The Teletubbies--Tinky Winky, Dipsy, Laa-Laa and Po--are four chubby, costumed characters with TV antennae sprouting from their round heads and TV screens ensconced in their stomachs. They live in a Day-Glo-hued fantasy world "over the hills and far away," in a "Tubbytronic Superdome." They eat happy-face toast and machine-generated pink custard. They have a pet vacuum cleaner named Noo-noo and their speech is babyish gabble: "eh-oh" (hello) and "wussat?" (what's that?).

They giggle whenever their tummy screens light up with video of real kids, and then they ask for instant replay: "again, again."

Other techno-elements are "voice trumpets" that emerge from the ground to broadcast words and songs, and a windmill that signals the advent of video transmission or computer animation. Over the whole shebang beams a benevolent "Baby Sun" (a real baby).

Its popularity in Britain is such that "if they took 'Teletubbies' off, I think there'd be rioting in the streets," said the show's proud co-creator, Anne Wood, founder and creative director of Ragdoll Productions.

Indeed, when demand for Teletubbies dolls exceeded supply last Christmas, desperate Brits were willing to pay hugely inflated prices in a thriving black market.

Wood, who created the show with Andrew Davenport, says that every element, from the physical components to the "near and far" concepts and the peekaboo game finale, was crafted to conform to the needs of very young children.

"It started with the idea that children are living in a technological environment," she said. "Television is the first piece of technology they encounter. It's a magical box in the corner for them. And they need to be friendly with the screen, they need to be screen-literate as well as every other way literate. So the idea was just to make it a joyful sort of place where you can play."

In the show's environment of "play technology," she said, the Teletubbies, with their TV stomachs, are themselves "a piece of technology" too.

Wood is surprised "that so many adults, many in education," seem unaware that "we are addressing the area before language is acquired. Because it's so silly to think you can't learn anything until you've got speech."

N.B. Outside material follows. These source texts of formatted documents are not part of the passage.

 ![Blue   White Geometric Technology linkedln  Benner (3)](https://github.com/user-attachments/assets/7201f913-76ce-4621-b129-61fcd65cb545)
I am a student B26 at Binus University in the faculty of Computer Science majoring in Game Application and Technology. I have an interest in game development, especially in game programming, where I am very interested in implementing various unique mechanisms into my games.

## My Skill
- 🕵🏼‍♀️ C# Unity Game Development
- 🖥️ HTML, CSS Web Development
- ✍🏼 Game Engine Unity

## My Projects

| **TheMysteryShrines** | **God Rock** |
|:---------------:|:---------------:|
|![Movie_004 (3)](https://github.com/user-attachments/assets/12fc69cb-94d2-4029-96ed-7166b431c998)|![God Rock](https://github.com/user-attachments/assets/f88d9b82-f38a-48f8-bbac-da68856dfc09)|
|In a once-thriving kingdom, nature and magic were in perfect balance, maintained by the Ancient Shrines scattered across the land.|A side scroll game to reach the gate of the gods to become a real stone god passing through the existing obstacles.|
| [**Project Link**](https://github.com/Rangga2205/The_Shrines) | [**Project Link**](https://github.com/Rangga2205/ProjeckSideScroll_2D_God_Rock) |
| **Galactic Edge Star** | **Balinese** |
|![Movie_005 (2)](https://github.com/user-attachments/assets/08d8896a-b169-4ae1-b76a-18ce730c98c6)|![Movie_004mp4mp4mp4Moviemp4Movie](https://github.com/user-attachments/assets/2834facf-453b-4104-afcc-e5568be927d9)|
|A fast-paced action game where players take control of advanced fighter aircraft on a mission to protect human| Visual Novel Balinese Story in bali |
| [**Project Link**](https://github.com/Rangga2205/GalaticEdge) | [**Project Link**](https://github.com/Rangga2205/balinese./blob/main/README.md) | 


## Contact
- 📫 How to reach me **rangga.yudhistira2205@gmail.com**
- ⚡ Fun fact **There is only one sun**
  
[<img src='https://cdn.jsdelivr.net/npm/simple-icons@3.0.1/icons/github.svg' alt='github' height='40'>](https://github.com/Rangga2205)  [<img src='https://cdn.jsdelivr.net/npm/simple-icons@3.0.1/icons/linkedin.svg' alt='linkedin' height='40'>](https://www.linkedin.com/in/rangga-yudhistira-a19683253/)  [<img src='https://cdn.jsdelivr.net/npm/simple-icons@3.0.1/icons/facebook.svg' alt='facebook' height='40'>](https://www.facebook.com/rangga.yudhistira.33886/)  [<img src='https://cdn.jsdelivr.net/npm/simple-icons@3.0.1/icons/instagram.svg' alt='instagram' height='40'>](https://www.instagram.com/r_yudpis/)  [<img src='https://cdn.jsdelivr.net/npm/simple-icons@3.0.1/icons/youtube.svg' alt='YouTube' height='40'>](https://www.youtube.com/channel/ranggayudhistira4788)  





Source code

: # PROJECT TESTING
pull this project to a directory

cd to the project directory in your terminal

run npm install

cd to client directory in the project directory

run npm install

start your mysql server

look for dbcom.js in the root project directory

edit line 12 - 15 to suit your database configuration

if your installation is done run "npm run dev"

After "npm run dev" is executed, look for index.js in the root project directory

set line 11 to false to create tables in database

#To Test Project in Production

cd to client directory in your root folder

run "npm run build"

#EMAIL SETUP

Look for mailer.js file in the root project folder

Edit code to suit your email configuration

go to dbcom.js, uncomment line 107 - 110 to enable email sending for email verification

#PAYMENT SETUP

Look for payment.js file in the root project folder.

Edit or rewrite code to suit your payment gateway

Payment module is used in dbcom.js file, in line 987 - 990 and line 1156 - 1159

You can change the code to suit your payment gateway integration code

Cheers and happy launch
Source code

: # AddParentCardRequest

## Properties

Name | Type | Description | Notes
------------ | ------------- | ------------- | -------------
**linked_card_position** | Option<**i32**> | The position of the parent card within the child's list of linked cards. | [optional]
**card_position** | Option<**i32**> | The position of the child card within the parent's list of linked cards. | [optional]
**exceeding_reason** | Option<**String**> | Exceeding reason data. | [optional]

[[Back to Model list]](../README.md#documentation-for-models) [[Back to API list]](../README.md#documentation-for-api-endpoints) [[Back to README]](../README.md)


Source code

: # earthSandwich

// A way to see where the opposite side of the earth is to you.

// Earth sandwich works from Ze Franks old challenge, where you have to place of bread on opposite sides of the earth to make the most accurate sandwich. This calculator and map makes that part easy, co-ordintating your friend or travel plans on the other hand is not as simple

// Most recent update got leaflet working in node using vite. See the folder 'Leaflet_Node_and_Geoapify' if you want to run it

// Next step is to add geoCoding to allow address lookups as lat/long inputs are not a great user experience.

Internationally, some broadcasters have snatched up the series--PBS purchased 40 half-hour episodes in a multiyear deal. Others have emphatically turned it down. Many attendees at last month's "Second World Summit on Television for Children" in London roundly condemned the show.

According to the London Evening Standard, Ada Haugh, of Norway's public service channel NRK, called it the most "market-orientated" show she'd ever seen. In the same report, Australian children's broadcaster Patricia Edgar said the series was "regressive for children who are beyond the babbling stage."

Wood and other "Teletubbies" supporters, however--including Alice Cahn, director of children's programming for PBS--are undaunted by such criticism.

"I think it's wonderful when grown-ups pay a lot of attention to what kids do," Cahn said, "and television is certainly something that kids spend a lot of time doing."

The Teletubbies, Cahn said, are "cute, cuddly and nonthreatening, and they provide instant access to an environment that's understandable, interactive and stimulating."

To those who question whether children as young as age 1 should be watching television at all, Cahn replies, "They are watching. It's a fact that broadcasters know, producers know, and it's a fact that, frankly, as parents we know."

(Wood often refers to age 2 and older as being the intended audience, but the show's own press material, as well as Cahn and others, cite age 1 as the starting point.)

Although "no sane person would want a young child to sit in front of the television set for a long period of time," parents can be comfortable with a half-hour of "Teletubbies," Cahn said. "Its slow, repetitive pace is in tune with both the cognitive and social development of children as young as 1.

"It also offers parents a lovely chance to interact with their children around a medium we've all complained is way too passive. It gives you time to say, 'What do you think is going to happen next?,' and it allows your children to make that prediction and feel successful, even if they're just pointing."